Aim of the exercise: Taking the line that contains "1. 1 <= s.length <= 100" as the first, copy each line exactly up to and including the last line below.

[Stored data entries]
____________
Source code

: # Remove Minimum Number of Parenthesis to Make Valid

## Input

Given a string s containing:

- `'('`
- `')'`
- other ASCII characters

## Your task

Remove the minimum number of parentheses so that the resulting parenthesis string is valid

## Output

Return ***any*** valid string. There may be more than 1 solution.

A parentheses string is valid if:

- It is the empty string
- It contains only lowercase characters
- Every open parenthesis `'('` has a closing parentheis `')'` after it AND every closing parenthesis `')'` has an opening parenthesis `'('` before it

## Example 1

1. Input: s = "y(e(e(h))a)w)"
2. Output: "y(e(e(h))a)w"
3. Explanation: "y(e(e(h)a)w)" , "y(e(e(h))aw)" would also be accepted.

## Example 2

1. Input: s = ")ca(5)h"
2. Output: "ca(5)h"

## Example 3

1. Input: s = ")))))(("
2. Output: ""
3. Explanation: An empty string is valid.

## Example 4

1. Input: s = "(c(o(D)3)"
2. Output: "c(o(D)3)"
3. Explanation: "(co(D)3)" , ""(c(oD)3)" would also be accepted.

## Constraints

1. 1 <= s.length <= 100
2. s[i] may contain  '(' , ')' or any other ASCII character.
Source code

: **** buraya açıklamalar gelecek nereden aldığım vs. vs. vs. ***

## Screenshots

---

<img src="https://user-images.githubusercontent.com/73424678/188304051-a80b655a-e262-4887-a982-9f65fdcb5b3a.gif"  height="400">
____________
Output of the task:
1. 1 <= s.length <= 100
2. s[i] may contain  '(' , ')' or any other ASCII character.
Source code

: **** buraya açıklamalar gelecek nereden aldığım vs. vs. vs. ***

## Screenshots

---

<img src="https://user-images.githubusercontent.com/73424678/188304051-a80b655a-e262-4887-a982-9f65fdcb5b3a.gif"  height="400">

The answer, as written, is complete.